8. The computer-implemented method of claim 5 , further comprising: determining, using the second summation, a third angle associated with the first frame; determining that the third angle is above a threshold; and performing the first linear regression to determine the first linear fit based on the first angle and the second angle.
Before performing linear regression to calculate the frequency offset, the system validates the calculated angles. If a determined angle (calculated using the second summation) exceeds a pre-defined threshold, the system proceeds with linear regression. This thresholding step helps to filter out unreliable angle measurements.

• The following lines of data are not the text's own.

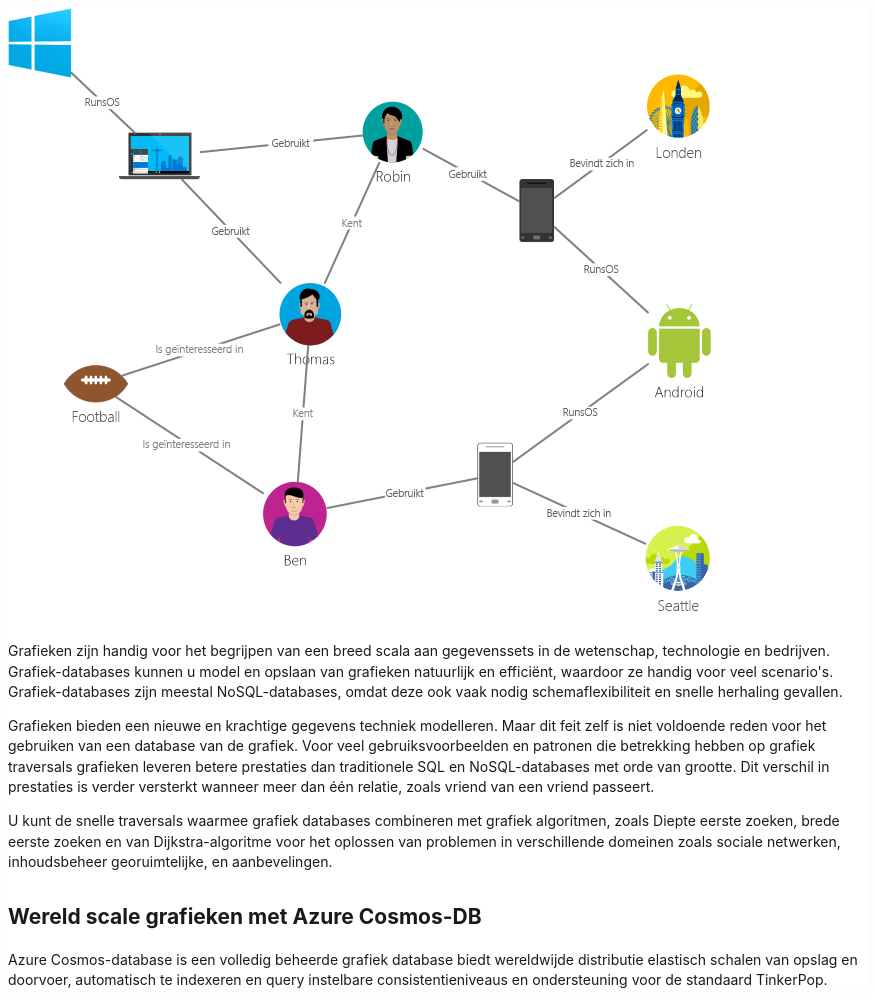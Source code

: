 ![Voorbeelddatabase met personen, apparaten en interesses](./media/graph-introduction/sample-graph.png)

Grafieken zijn handig voor het begrijpen van een breed scala aan gegevenssets in de wetenschap, technologie en bedrijven. Grafiek-databases kunnen u model en opslaan van grafieken natuurlijk en efficiënt, waardoor ze handig voor veel scenario's. Grafiek-databases zijn meestal NoSQL-databases, omdat deze ook vaak nodig schemaflexibiliteit en snelle herhaling gevallen.

Grafieken bieden een nieuwe en krachtige gegevens techniek modelleren. Maar dit feit zelf is niet voldoende reden voor het gebruiken van een database van de grafiek. Voor veel gebruiksvoorbeelden en patronen die betrekking hebben op grafiek traversals grafieken leveren betere prestaties dan traditionele SQL en NoSQL-databases met orde van grootte. Dit verschil in prestaties is verder versterkt wanneer meer dan één relatie, zoals vriend van een vriend passeert.

U kunt de snelle traversals waarmee grafiek databases combineren met grafiek algoritmen, zoals Diepte eerste zoeken, brede eerste zoeken en van Dijkstra-algoritme voor het oplossen van problemen in verschillende domeinen zoals sociale netwerken, inhoudsbeheer georuimtelijke, en aanbevelingen.

## <a name="planet-scale-graphs-with-azure-cosmos-db"></a>Wereld scale grafieken met Azure Cosmos-DB
Azure Cosmos-database is een volledig beheerde grafiek database biedt wereldwijde distributie elastisch schalen van opslag en doorvoer, automatisch te indexeren en query instelbare consistentieniveaus en ondersteuning voor de standaard TinkerPop.
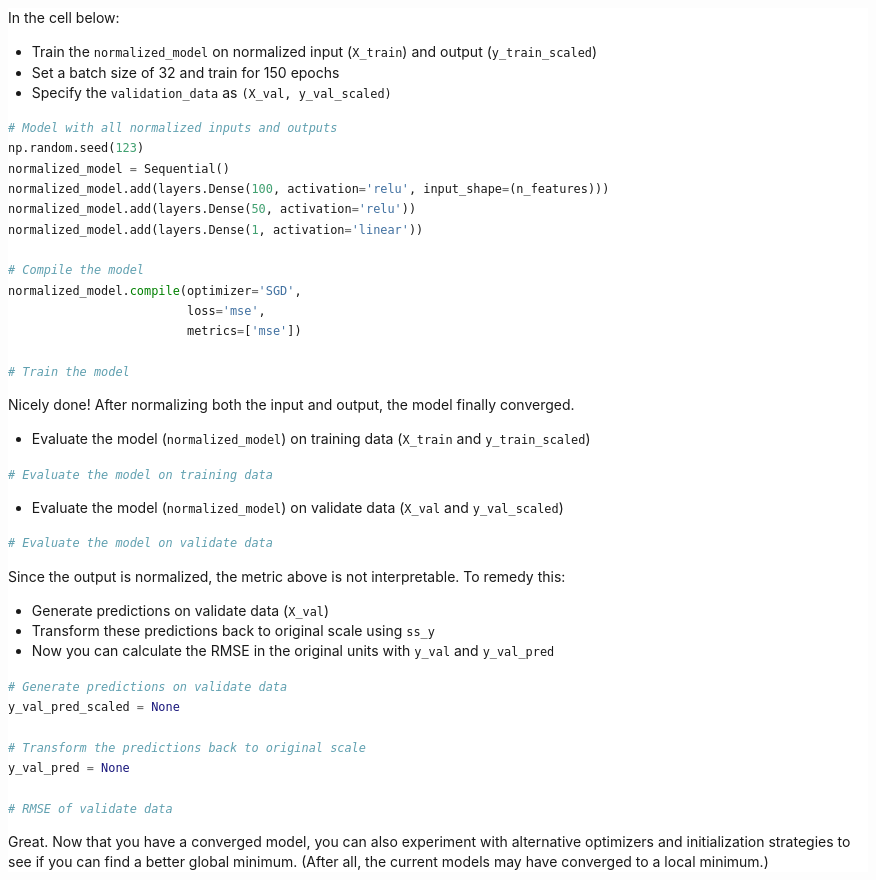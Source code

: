 In the cell below: 
- Train the `normalized_model` on normalized input (`X_train`) and output (`y_train_scaled`) 
- Set a batch size of 32 and train for 150 epochs 
- Specify the `validation_data` as `(X_val, y_val_scaled)` 


```python
# Model with all normalized inputs and outputs
np.random.seed(123)
normalized_model = Sequential()
normalized_model.add(layers.Dense(100, activation='relu', input_shape=(n_features)))
normalized_model.add(layers.Dense(50, activation='relu'))
normalized_model.add(layers.Dense(1, activation='linear'))

# Compile the model
normalized_model.compile(optimizer='SGD', 
                         loss='mse', 
                         metrics=['mse']) 

# Train the model

```

Nicely done! After normalizing both the input and output, the model finally converged. 

- Evaluate the model (`normalized_model`) on training data (`X_train` and `y_train_scaled`) 


```python
# Evaluate the model on training data

```

- Evaluate the model (`normalized_model`) on validate data (`X_val` and `y_val_scaled`) 


```python
# Evaluate the model on validate data

```

Since the output is normalized, the metric above is not interpretable. To remedy this: 

- Generate predictions on validate data (`X_val`) 
- Transform these predictions back to original scale using `ss_y` 
- Now you can calculate the RMSE in the original units with `y_val` and `y_val_pred` 


```python
# Generate predictions on validate data
y_val_pred_scaled = None

# Transform the predictions back to original scale
y_val_pred = None

# RMSE of validate data
```

Great. Now that you have a converged model, you can also experiment with alternative optimizers and initialization strategies to see if you can find a better global minimum. (After all, the current models may have converged to a local minimum.)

9. The computer-implemented method of claim 5 , the determining the first summation further comprising: multiplying a first complex value of the first input signal by a complex conjugate of a second complex value of the first reference signal to determine a first product, the first complex value and the second complex value associated with the first tone index and the first frame; multiplying a third complex value of the first input signal by a complex conjugate of a fourth complex value of the first reference signal to determine a second product, the third complex value and the fourth complex value associated with the first tone index and the second frame; and generating the first summation by summing the first product and the second product.
The "summation" is calculated by, for each tone index and pair of frames, multiplying the complex value of the input signal by the complex conjugate of the reference signal to create a first product. This is repeated for the second frame to determine a second product. Finally, these two products are summed together.
10. The computer-implemented method of claim 5 , further comprising: multiplying the second summation by a complex conjugate of the first summation to determine a first product; determining a third angle of the first product; multiplying the first tone index by 2π to determine a second product; and determining the first angle by dividing the third angle by the second product.
To determine the angles used in linear regression, the system multiplies the second summation by the complex conjugate of the first summation to determine a product. It then determines the angle of this product. This result is then divided by 2*pi*tone_index, with the tone index being the frequency being evaluated.
11. The computer-implemented method of claim 5 , further comprising: transmitting the second reference signal to a first wireless speaker; receiving the audio signal from a first microphone, the audio signal representing audible sound output by the first wireless speaker; applying a Fast Fourier Transform (FFT) to the audio signal to determine the first input signal; and applying the FFT to the second reference signal to determine the first reference signal.
The system receives audio from a wireless speaker via a microphone. It converts both the reference signal sent to the speaker and the audio signal received from the microphone into the frequency domain using Fast Fourier Transforms (FFTs). These FFTs generate the frequency-domain signals used in the subsequent frequency offset calculation.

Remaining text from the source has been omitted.